[TASK STATEMENT]
With the pictures left out, every record must be reproduced exactly.

[[ INFORMATION SHOWN open ]]

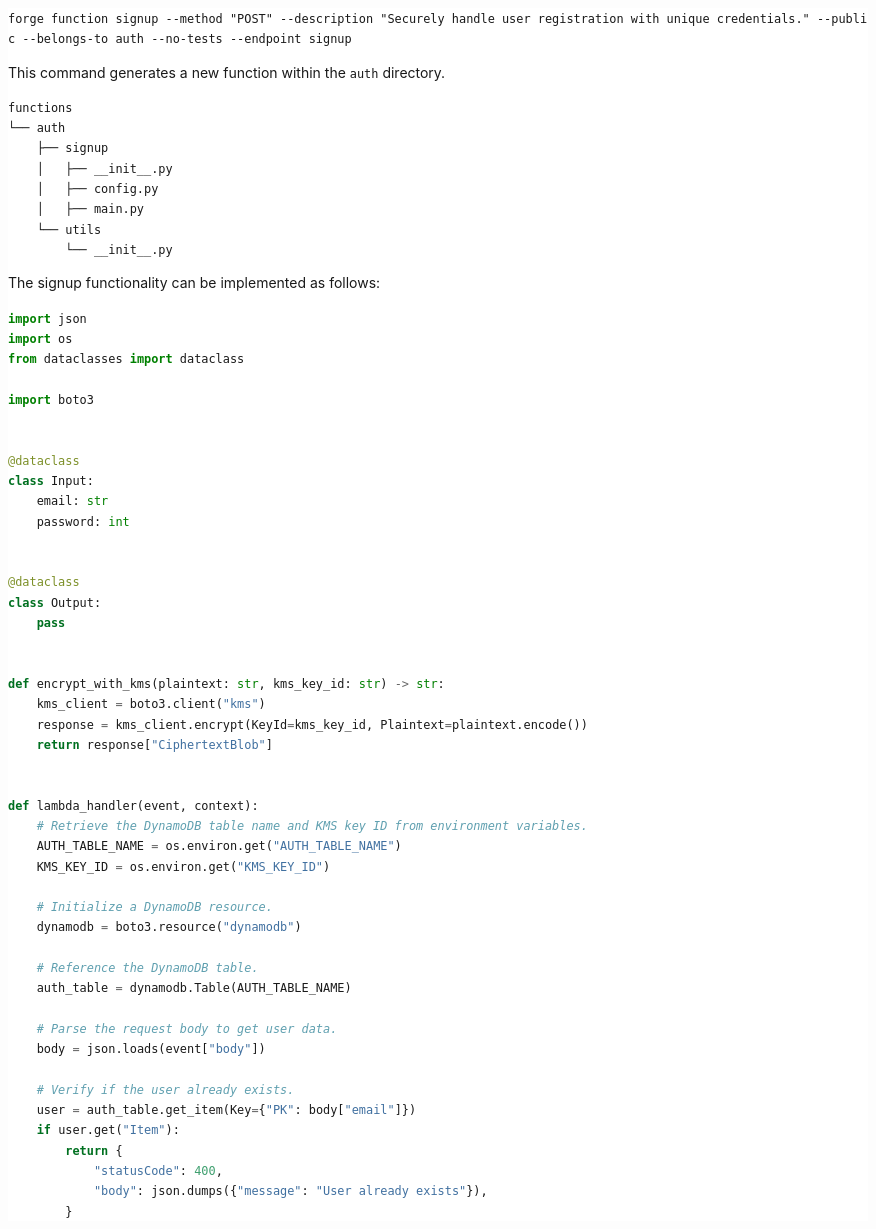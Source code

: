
 ```
forge function signup --method "POST" --description "Securely handle user registration with unique credentials." --public --belongs-to auth --no-tests --endpoint signup
```

This command generates a new function within the `auth` directory.

```
functions
└── auth
    ├── signup
    │   ├── __init__.py
    │   ├── config.py
    │   ├── main.py
    └── utils
        └── __init__.py
```

The signup functionality can be implemented as follows:

```python title="functions/auth/signup/main.py"
import json
import os
from dataclasses import dataclass

import boto3


@dataclass
class Input:
    email: str
    password: int


@dataclass
class Output:
    pass


def encrypt_with_kms(plaintext: str, kms_key_id: str) -> str:
    kms_client = boto3.client("kms")
    response = kms_client.encrypt(KeyId=kms_key_id, Plaintext=plaintext.encode())
    return response["CiphertextBlob"]


def lambda_handler(event, context):
    # Retrieve the DynamoDB table name and KMS key ID from environment variables.
    AUTH_TABLE_NAME = os.environ.get("AUTH_TABLE_NAME")
    KMS_KEY_ID = os.environ.get("KMS_KEY_ID")

    # Initialize a DynamoDB resource.
    dynamodb = boto3.resource("dynamodb")

    # Reference the DynamoDB table.
    auth_table = dynamodb.Table(AUTH_TABLE_NAME)

    # Parse the request body to get user data.
    body = json.loads(event["body"])

    # Verify if the user already exists.
    user = auth_table.get_item(Key={"PK": body["email"]})
    if user.get("Item"):
        return {
            "statusCode": 400,
            "body": json.dumps({"message": "User already exists"}),
        }
```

[[ INFORMATION SHOWN closed ]]

[TASK OUTPUT]
Source code

:
 ```
forge function signup --method "POST" --description "Securely handle user registration with unique credentials." --public --belongs-to auth --no-tests --endpoint signup
```

This command generates a new function within the `auth` directory.

```
functions
└── auth
    ├── signup
    │   ├── __init__.py
    │   ├── config.py
    │   ├── main.py
    └── utils
        └── __init__.py
```

The signup functionality can be implemented as follows:

```python title="functions/auth/signup/main.py"
import json
import os
from dataclasses import dataclass

import boto3


@dataclass
class Input:
    email: str
    password: int


@dataclass
class Output:
    pass


def encrypt_with_kms(plaintext: str, kms_key_id: str) -> str:
    kms_client = boto3.client("kms")
    response = kms_client.encrypt(KeyId=kms_key_id, Plaintext=plaintext.encode())
    return response["CiphertextBlob"]


def lambda_handler(event, context):
    # Retrieve the DynamoDB table name and KMS key ID from environment variables.
    AUTH_TABLE_NAME = os.environ.get("AUTH_TABLE_NAME")
    KMS_KEY_ID = os.environ.get("KMS_KEY_ID")

    # Initialize a DynamoDB resource.
    dynamodb = boto3.resource("dynamodb")

    # Reference the DynamoDB table.
    auth_table = dynamodb.Table(AUTH_TABLE_NAME)

    # Parse the request body to get user data.
    body = json.loads(event["body"])

    # Verify if the user already exists.
    user = auth_table.get_item(Key={"PK": body["email"]})
    if user.get("Item"):
        return {
            "statusCode": 400,
            "body": json.dumps({"message": "User already exists"}),
        }
```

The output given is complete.